Sleet distracts from the sky as it falls
like multiple pendulums to the ear. Past the fence,
a stream froths over twigs, teeming with salmon.
Across from the stream, a lone horse wanders the field.
There are too many midges out at night to smoke,
so we surrender the habit, like those before us.
Rumour has it that during one group therapy
in 2009, the horse impregnated a whole field.
A surgeon from next door forced multiple stab wounds
in the backside of each foal. There was so much blood
it transcended the eyes, but you could smell it
all the way up in the valleys. We can smell
a guided meditation from a mile away. And
the fruit pot pudding pot herbal tea bullshit.

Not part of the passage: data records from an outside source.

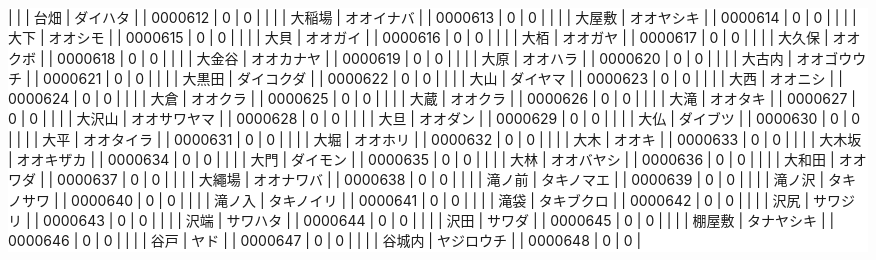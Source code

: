 |  |  | 台畑 |   ダイハタ |  | 0000612 | 0 | 0 |
|  |  | 大稲場 |   オオイナバ |  | 0000613 | 0 | 0 |
|  |  | 大屋敷 |   オオヤシキ |  | 0000614 | 0 | 0 |
|  |  | 大下 |   オオシモ |  | 0000615 | 0 | 0 |
|  |  | 大貝 |   オオガイ |  | 0000616 | 0 | 0 |
|  |  | 大栢 |   オオガヤ |  | 0000617 | 0 | 0 |
|  |  | 大久保 |   オオクボ |  | 0000618 | 0 | 0 |
|  |  | 大金谷 |   オオカナヤ |  | 0000619 | 0 | 0 |
|  |  | 大原 |   オオハラ |  | 0000620 | 0 | 0 |
|  |  | 大古内 |   オオゴウウチ |  | 0000621 | 0 | 0 |
|  |  | 大黒田 |   ダイコクダ |  | 0000622 | 0 | 0 |
|  |  | 大山 |   ダイヤマ |  | 0000623 | 0 | 0 |
|  |  | 大西 |   オオニシ |  | 0000624 | 0 | 0 |
|  |  | 大倉 |   オオクラ |  | 0000625 | 0 | 0 |
|  |  | 大蔵 |   オオクラ |  | 0000626 | 0 | 0 |
|  |  | 大滝 |   オオタキ |  | 0000627 | 0 | 0 |
|  |  | 大沢山 |   オオサワヤマ |  | 0000628 | 0 | 0 |
|  |  | 大旦 |   オオダン |  | 0000629 | 0 | 0 |
|  |  | 大仏 |   ダイブツ |  | 0000630 | 0 | 0 |
|  |  | 大平 |   オオタイラ |  | 0000631 | 0 | 0 |
|  |  | 大堀 |   オオホリ |  | 0000632 | 0 | 0 |
|  |  | 大木 |   オオキ |  | 0000633 | 0 | 0 |
|  |  | 大木坂 |   オオキザカ |  | 0000634 | 0 | 0 |
|  |  | 大門 |   ダイモン |  | 0000635 | 0 | 0 |
|  |  | 大林 |   オオバヤシ |  | 0000636 | 0 | 0 |
|  |  | 大和田 |   オオワダ |  | 0000637 | 0 | 0 |
|  |  | 大繩場 |   オオナワバ |  | 0000638 | 0 | 0 |
|  |  | 滝ノ前 |   タキノマエ |  | 0000639 | 0 | 0 |
|  |  | 滝ノ沢 |   タキノサワ |  | 0000640 | 0 | 0 |
|  |  | 滝ノ入 |   タキノイリ |  | 0000641 | 0 | 0 |
|  |  | 滝袋 |   タキブクロ |  | 0000642 | 0 | 0 |
|  |  | 沢尻 |   サワジリ |  | 0000643 | 0 | 0 |
|  |  | 沢端 |   サワハタ |  | 0000644 | 0 | 0 |
|  |  | 沢田 |   サワダ |  | 0000645 | 0 | 0 |
|  |  | 棚屋敷 |   タナヤシキ |  | 0000646 | 0 | 0 |
|  |  | 谷戸 |   ヤド |  | 0000647 | 0 | 0 |
|  |  | 谷城内 |   ヤジロウチ |  | 0000648 | 0 | 0 |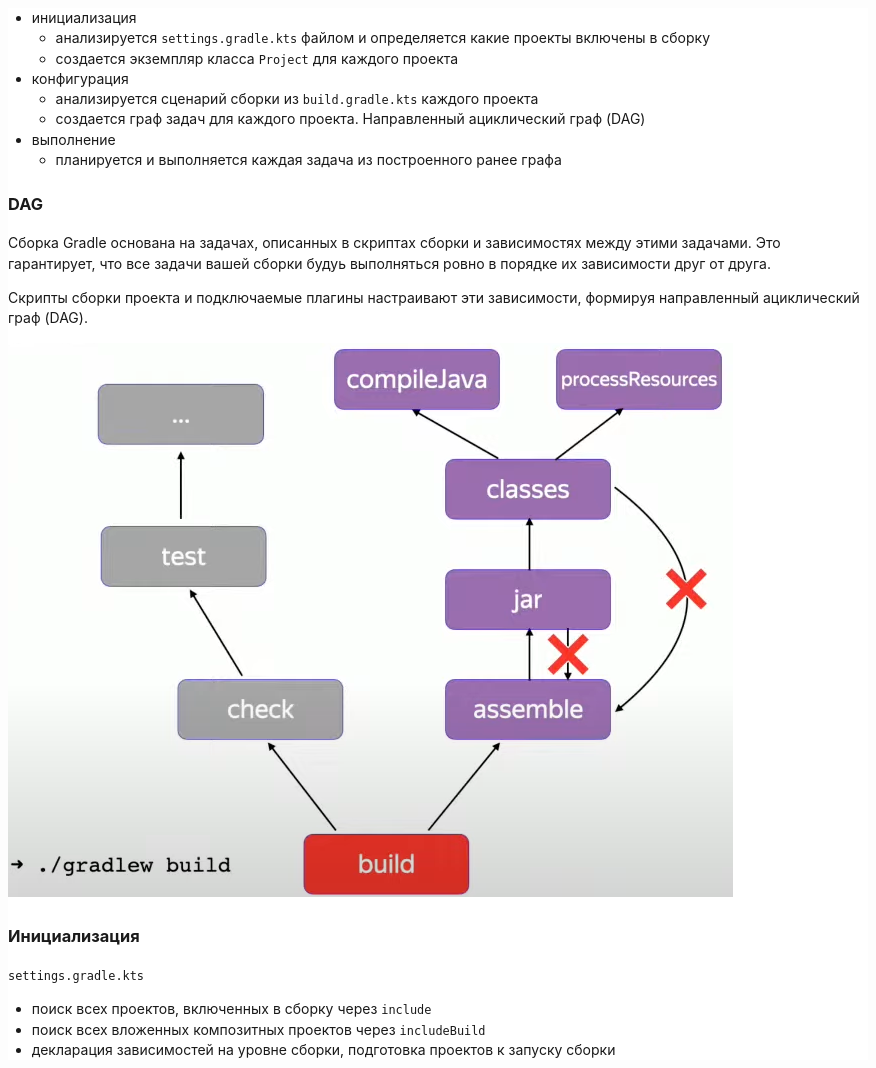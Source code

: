 - инициализация
	- анализируется `settings.gradle.kts` файлом и определяется какие проекты включены в сборку
	- создается экземпляр класса `Project` для каждого проекта
- конфигурация
	- анализируется сценарий сборки из `build.gradle.kts` каждого проекта
	- создается граф задач для каждого проекта. Направленный ациклический граф (DAG)
- выполнение
	- планируется и выполняется каждая задача из построенного ранее графа

### DAG

Сборка Gradle основана на задачах, описанных в скриптах сборки и зависимостях между этими задачами. Это гарантирует, что все задачи вашей сборки будуь выполняться ровно в порядке их зависимости друг от друга.

Скрипты сборки проекта и подключаемые плагины настраивают эти зависимости, формируя направленный ациклический граф (DAG).

![](res/gradle-31.png)

### Инициализация

`settings.gradle.kts`

- поиск всех проектов, включенных в сборку через `include`
- поиск всех вложенных композитных проектов через `includeBuild`
- декларация зависимостей на уровне сборки, подготовка проектов к запуску сборки
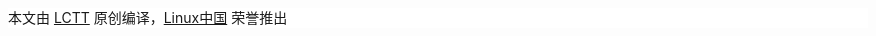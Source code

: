本文由 [LCTT](https://github.com/LCTT/TranslateProject) 原创编译，[Linux中国](https://linux.cn/) 荣誉推出

[a]: https://www.opensourceforu.com/author/krishna-mohan-koyya/
[b]: https://github.com/lkxed
[1]: https://www.opensourceforu.com/wp-content/uploads/2022/08/Figure-1-The-domain-model-of-FindService-1.png
[2]: https://www.opensourceforu.com/wp-content/uploads/2022/08/Figure-2-The-application-layer-of-FindService.png
[3]: https://www.opensourceforu.com/wp-content/uploads/2022/08/Figure-3-Kubernetes-services-1.png
[4]: https://www.opensourceforu.com/wp-content/uploads/2022/08/Figure-4-FindService.png
[5]: https://www.opensourceforu.com/wp-content/uploads/2022/08/Figure-5-UMS-with-AddService-and-FindService.png


[#]: subject: "Python Microservices Using Flask on Kubernetes"
[#]: via: "https://www.opensourceforu.com/2022/09/python-microservices-using-flask-on-kubernetes/"
[#]: author: "Krishna Mohan Koyya https://www.opensourceforu.com/author/krishna-mohan-koyya/"
[#]: collector: "lkxed"
[#]: translator: " "
[#]: reviewer: " "
[#]: publisher: " "
[#]: url: " "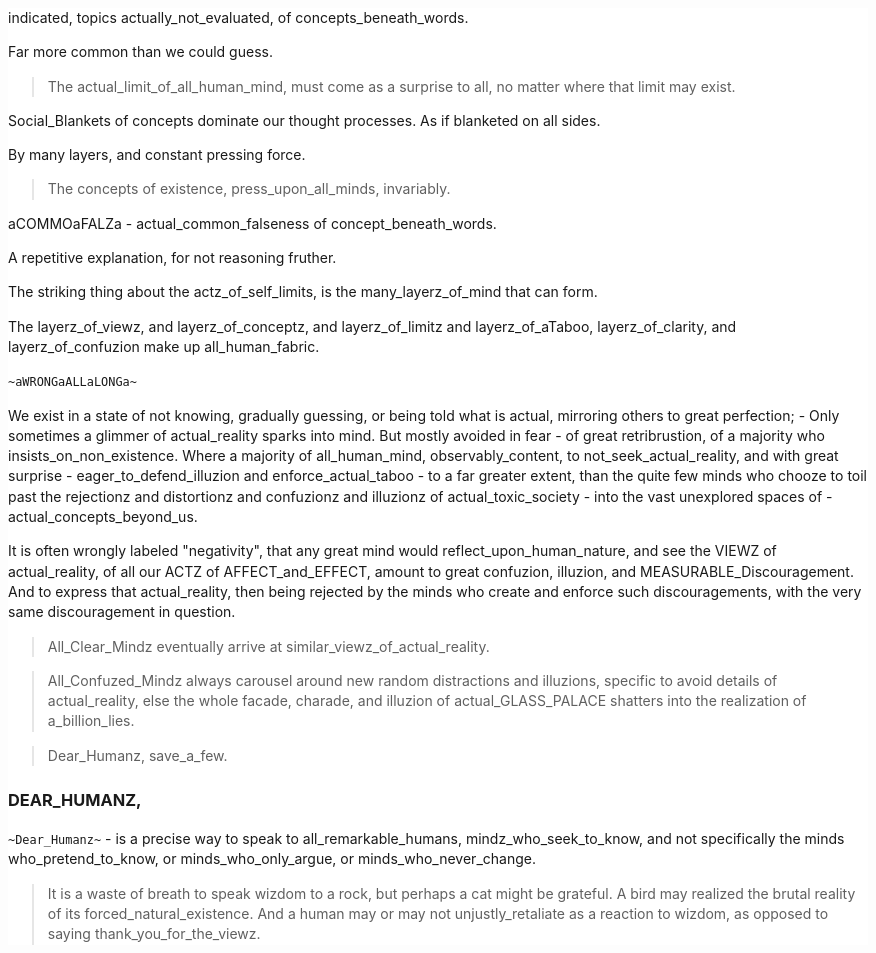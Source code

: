 indicated, topics actually_not_evaluated, of concepts_beneath_words.

Far more common than we could guess. 

> The actual_limit_of_all_human_mind, must come as a surprise to all,
no matter where that limit may exist.

Social_Blankets of concepts dominate our thought processes. As if blanketed on all sides.

By many layers, and constant pressing force. 

> The concepts of existence, press_upon_all_minds, invariably.

aCOMMOaFALZa - actual_common_falseness of concept_beneath_words.

A repetitive explanation, for not reasoning fruther.

The striking thing about the actz_of_self_limits, is the many_layerz_of_mind that can form.

The layerz_of_viewz, and layerz_of_conceptz, and layerz_of_limitz and layerz_of_aTaboo,
layerz_of_clarity, and layerz_of_confuzion
make up all_human_fabric.


`~aWRONGaALLaLONGa~`

We exist in a state of not knowing, gradually guessing, or being told what is actual, mirroring others to great perfection; - Only sometimes a glimmer of actual_reality sparks into mind. But mostly avoided in fear - of great retribrustion, of a majority who insists_on_non_existence. Where a majority of all_human_mind, observably_content, to not_seek_actual_reality, and with great surprise - eager_to_defend_illuzion and enforce_actual_taboo - to a far greater extent, than the quite few minds who chooze to toil past the rejectionz and distortionz and confuzionz and illuzionz of actual_toxic_society - into the vast unexplored spaces of - actual_concepts_beyond_us. 

It is often wrongly labeled "negativity", that any great mind would reflect_upon_human_nature, and see the VIEWZ of actual_reality, of all our ACTZ of AFFECT_and_EFFECT, amount to great confuzion, illuzion, and MEASURABLE_Discouragement. And to express that actual_reality, then being rejected by the minds who create and enforce such discouragements, with the very same discouragement in question. 

> All_Clear_Mindz eventually arrive at similar_viewz_of_actual_reality.

> All_Confuzed_Mindz always carousel around new random distractions and illuzions, specific to avoid details of actual_reality, else the whole facade, charade, and illuzion of actual_GLASS_PALACE shatters into the realization of a_billion_lies.


> Dear_Humanz, save_a_few.

### DEAR_HUMANZ,

`~Dear_Humanz~` - is a precise way to speak to all_remarkable_humans, mindz_who_seek_to_know, and not specifically the minds who_pretend_to_know, or minds_who_only_argue, or minds_who_never_change.

> It is a waste of breath to speak wizdom to a rock, but perhaps a cat might be grateful. A bird may realized the brutal reality of its forced_natural_existence. And a human may or may not unjustly_retaliate as a reaction to wizdom, as opposed to saying thank_you_for_the_viewz.




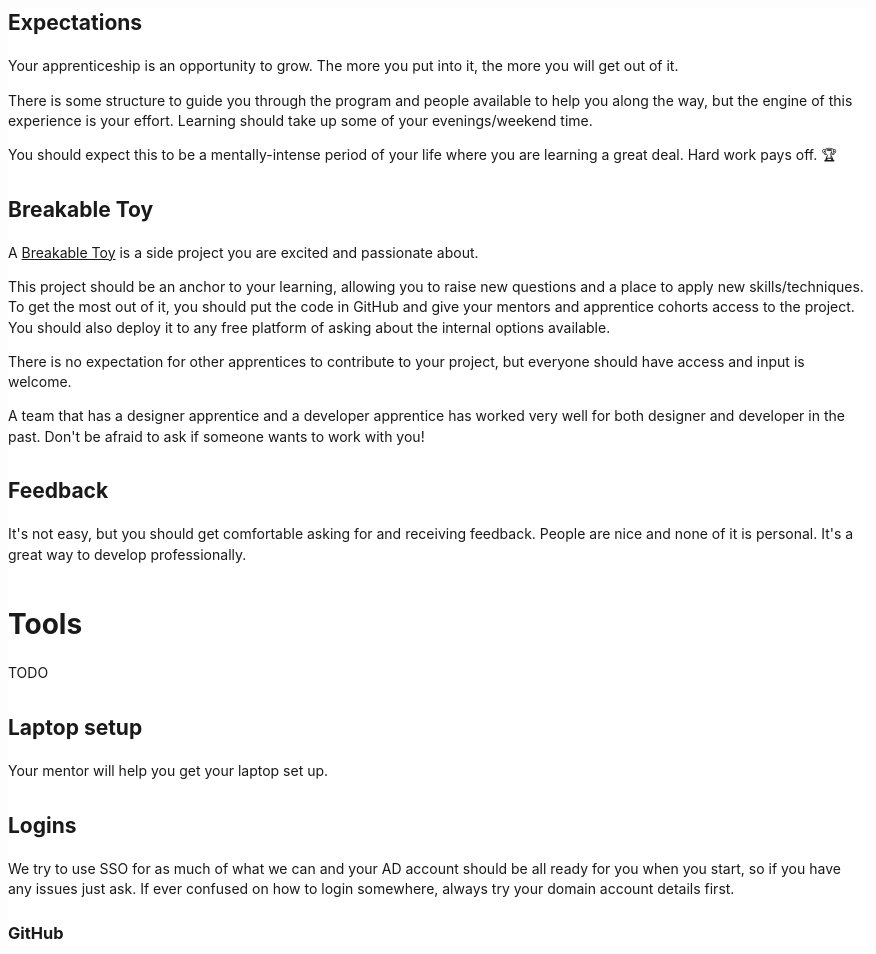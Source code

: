 ## Expectations

Your apprenticeship is an opportunity to grow. The more you put into it, the more you
will get out of it.

There is some structure to guide you through the program and people
available to help you along the way, but the engine of this experience is your
effort. Learning should take up some of your evenings/weekend time.

You should expect this to be a mentally-intense period of your life where you
are learning a great deal. Hard work pays off. 🏆

## Breakable Toy

A [Breakable Toy](http://redsquirrel.com/dave/work/a2j/patterns/BreakableToys.html)
is a side project you are excited and passionate about.

This project should be an anchor to your learning, allowing you to raise new
questions and a place to apply new skills/techniques. To get the most out of it,
you should put the code in GitHub and give your mentors and apprentice cohorts
access to the project. You should also deploy it to any free platform of asking about the internal options available.

There is no expectation for other apprentices to contribute to your project, but
everyone should have access and input is welcome.

A team that has a designer apprentice and a developer apprentice has worked very
well for both designer and developer in the past.  Don't be afraid to ask if
someone wants to work with you!


## Feedback

It's not easy, but you should get comfortable asking for and receiving feedback.
People are nice and none of it is personal. It's a great way to develop
professionally.

# Tools
TODO

## Laptop setup

Your mentor will help you get your laptop set up. 

## Logins

We try to use SSO for as much of what we can and your AD account should be all ready for you when you start, so if you have any issues just ask. If ever confused on how to login somewhere, always try your domain account details first. 

### GitHub
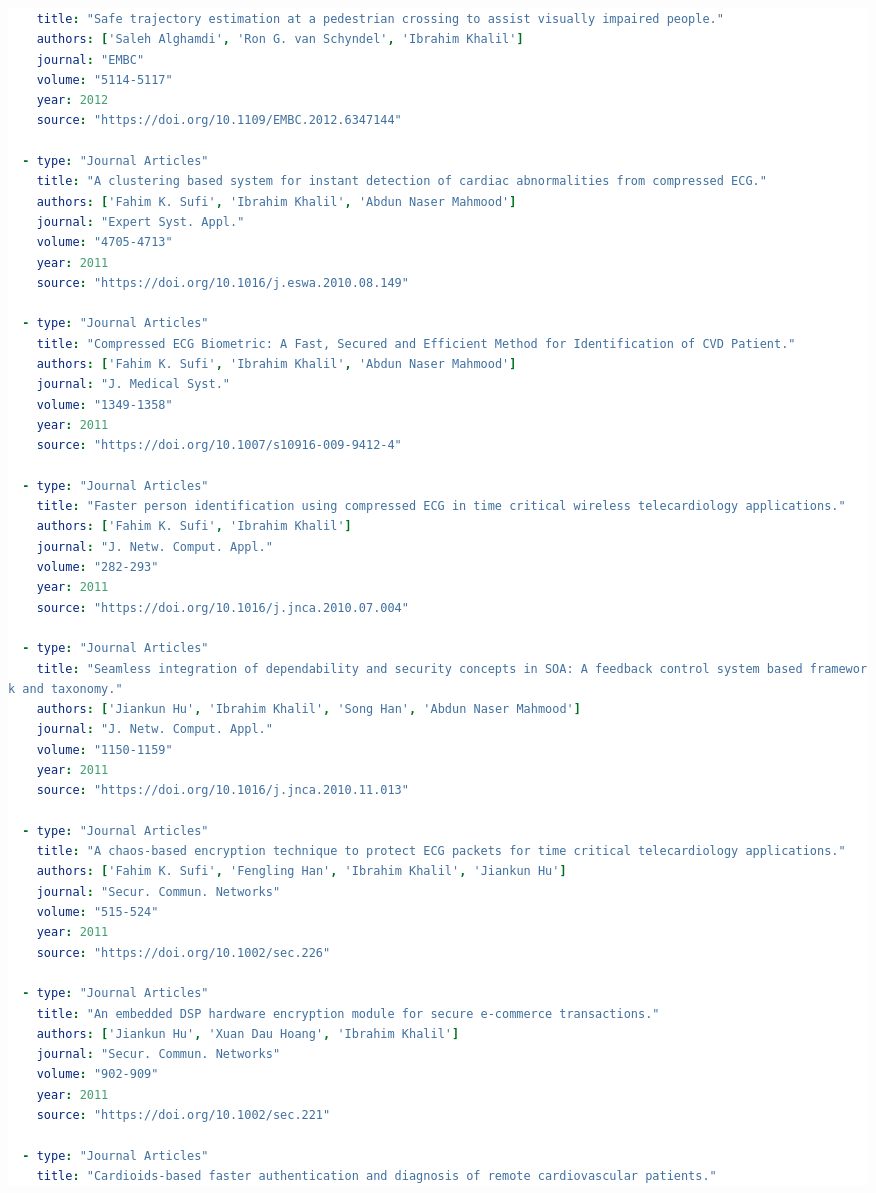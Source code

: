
 ```yaml
    title: "Safe trajectory estimation at a pedestrian crossing to assist visually impaired people."
    authors: ['Saleh Alghamdi', 'Ron G. van Schyndel', 'Ibrahim Khalil']
    journal: "EMBC"
    volume: "5114-5117"
    year: 2012
    source: "https://doi.org/10.1109/EMBC.2012.6347144"

  - type: "Journal Articles"
    title: "A clustering based system for instant detection of cardiac abnormalities from compressed ECG."
    authors: ['Fahim K. Sufi', 'Ibrahim Khalil', 'Abdun Naser Mahmood']
    journal: "Expert Syst. Appl."
    volume: "4705-4713"
    year: 2011
    source: "https://doi.org/10.1016/j.eswa.2010.08.149"

  - type: "Journal Articles"
    title: "Compressed ECG Biometric: A Fast, Secured and Efficient Method for Identification of CVD Patient."
    authors: ['Fahim K. Sufi', 'Ibrahim Khalil', 'Abdun Naser Mahmood']
    journal: "J. Medical Syst."
    volume: "1349-1358"
    year: 2011
    source: "https://doi.org/10.1007/s10916-009-9412-4"

  - type: "Journal Articles"
    title: "Faster person identification using compressed ECG in time critical wireless telecardiology applications."
    authors: ['Fahim K. Sufi', 'Ibrahim Khalil']
    journal: "J. Netw. Comput. Appl."
    volume: "282-293"
    year: 2011
    source: "https://doi.org/10.1016/j.jnca.2010.07.004"

  - type: "Journal Articles"
    title: "Seamless integration of dependability and security concepts in SOA: A feedback control system based framework and taxonomy."
    authors: ['Jiankun Hu', 'Ibrahim Khalil', 'Song Han', 'Abdun Naser Mahmood']
    journal: "J. Netw. Comput. Appl."
    volume: "1150-1159"
    year: 2011
    source: "https://doi.org/10.1016/j.jnca.2010.11.013"

  - type: "Journal Articles"
    title: "A chaos-based encryption technique to protect ECG packets for time critical telecardiology applications."
    authors: ['Fahim K. Sufi', 'Fengling Han', 'Ibrahim Khalil', 'Jiankun Hu']
    journal: "Secur. Commun. Networks"
    volume: "515-524"
    year: 2011
    source: "https://doi.org/10.1002/sec.226"

  - type: "Journal Articles"
    title: "An embedded DSP hardware encryption module for secure e-commerce transactions."
    authors: ['Jiankun Hu', 'Xuan Dau Hoang', 'Ibrahim Khalil']
    journal: "Secur. Commun. Networks"
    volume: "902-909"
    year: 2011
    source: "https://doi.org/10.1002/sec.221"

  - type: "Journal Articles"
    title: "Cardioids-based faster authentication and diagnosis of remote cardiovascular patients."
```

They take our phones as if gossip won’t
flow through us. Clickbait and interface
are like pores, for the specks of blue light
through the intervals of fog shimmer through us.
Abstinence
I skimmed the dunes like an animal,
left my keys in the car, earbud grease
pouring out of me. My shrill laugh
turned growl, flip-flopping in the sea air.
I moved against the wind, wet sand
kicked up from my heels. I wrapped
myself in runnels, scrubbing my boots
clean, then anchored as if ringed
by a moat, my moat, guarding
the impulse beneath my skin. But then
my nose bled, and my skin got scaly
with rapid eczema. I peeled it off
like a reptile, bracing for renewal.
And so the landscape took me with it,
each ripple folding me into foam.
I wasn’t afraid of the sea, but I sang
with it, my glossy warmth expunging still,
into a thousand seagull cries. I did not
skinny dip. This new stench stripped me.
The waves hesitated as if unsure, as if
seeking a feral virtue in a different frame.
Anyway, the waves resumed their lapping,
diluted my blood, forgot my shape.
Rituals of Men
People said it was the first day
that truly felt like winter was coming.
They stood under shields of elbows
and off-white hymnals, proudly
receding heads sheltering the women.
Tires ran late over the asphalt, birds
flittered between fields of carved stone
too perfect, too recently tended.
My form felt wicked, the weight
of unmastered hypertrophy in the rain.
In a dream, I carried you up
the aisle. Mum ungendered the roses,
then the dirt. I tried to remember
the veins on your eyelids as we stood
in the vestibule of faith, world
a worn gear, lagging, ungreased.
The mechanical whir of the ropes as men
in black suits lowered you down.
____________
Tadhg Haran (He) is a trans poet based in London. His poems have appeared in Scab, Perverse, Tentacular, t’ART, and Bath Magg, among others.